[Material shown Boundary: Start]

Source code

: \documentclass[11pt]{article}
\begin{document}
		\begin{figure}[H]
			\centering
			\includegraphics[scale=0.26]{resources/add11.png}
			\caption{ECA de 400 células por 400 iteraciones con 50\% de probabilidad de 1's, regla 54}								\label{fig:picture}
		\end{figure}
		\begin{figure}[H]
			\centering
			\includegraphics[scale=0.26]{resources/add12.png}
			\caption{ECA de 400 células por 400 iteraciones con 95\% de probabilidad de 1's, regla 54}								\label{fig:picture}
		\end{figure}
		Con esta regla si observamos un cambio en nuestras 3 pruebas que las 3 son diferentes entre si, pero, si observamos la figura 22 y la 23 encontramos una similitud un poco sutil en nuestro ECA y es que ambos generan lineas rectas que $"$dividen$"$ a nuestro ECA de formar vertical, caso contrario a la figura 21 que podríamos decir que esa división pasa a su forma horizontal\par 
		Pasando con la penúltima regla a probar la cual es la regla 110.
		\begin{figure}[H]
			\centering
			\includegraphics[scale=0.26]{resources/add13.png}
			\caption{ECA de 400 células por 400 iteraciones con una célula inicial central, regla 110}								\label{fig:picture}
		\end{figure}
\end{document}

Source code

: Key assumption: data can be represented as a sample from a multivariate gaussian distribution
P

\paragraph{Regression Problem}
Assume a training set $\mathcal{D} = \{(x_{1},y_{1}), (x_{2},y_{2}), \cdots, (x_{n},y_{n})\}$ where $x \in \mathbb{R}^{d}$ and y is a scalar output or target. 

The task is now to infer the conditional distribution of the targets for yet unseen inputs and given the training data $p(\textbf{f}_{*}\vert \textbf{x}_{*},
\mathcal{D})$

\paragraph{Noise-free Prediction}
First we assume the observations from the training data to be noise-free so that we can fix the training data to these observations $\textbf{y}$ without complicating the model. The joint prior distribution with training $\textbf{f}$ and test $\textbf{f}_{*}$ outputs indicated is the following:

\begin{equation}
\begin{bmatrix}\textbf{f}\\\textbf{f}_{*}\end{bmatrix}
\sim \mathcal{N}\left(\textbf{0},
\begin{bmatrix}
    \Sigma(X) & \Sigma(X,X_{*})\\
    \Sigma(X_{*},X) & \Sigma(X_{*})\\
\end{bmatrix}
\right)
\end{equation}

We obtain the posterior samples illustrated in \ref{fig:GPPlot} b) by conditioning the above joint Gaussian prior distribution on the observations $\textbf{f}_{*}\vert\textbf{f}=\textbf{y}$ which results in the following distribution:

[Material shown Boundary: End]

# [Task instructions]
In the listing above, each line with the word "includegraphics" is to be copied out.

# [Exercise output]
			\includegraphics[scale=0.26]{resources/add11.png}
			\includegraphics[scale=0.26]{resources/add12.png}
			\includegraphics[scale=0.26]{resources/add13.png}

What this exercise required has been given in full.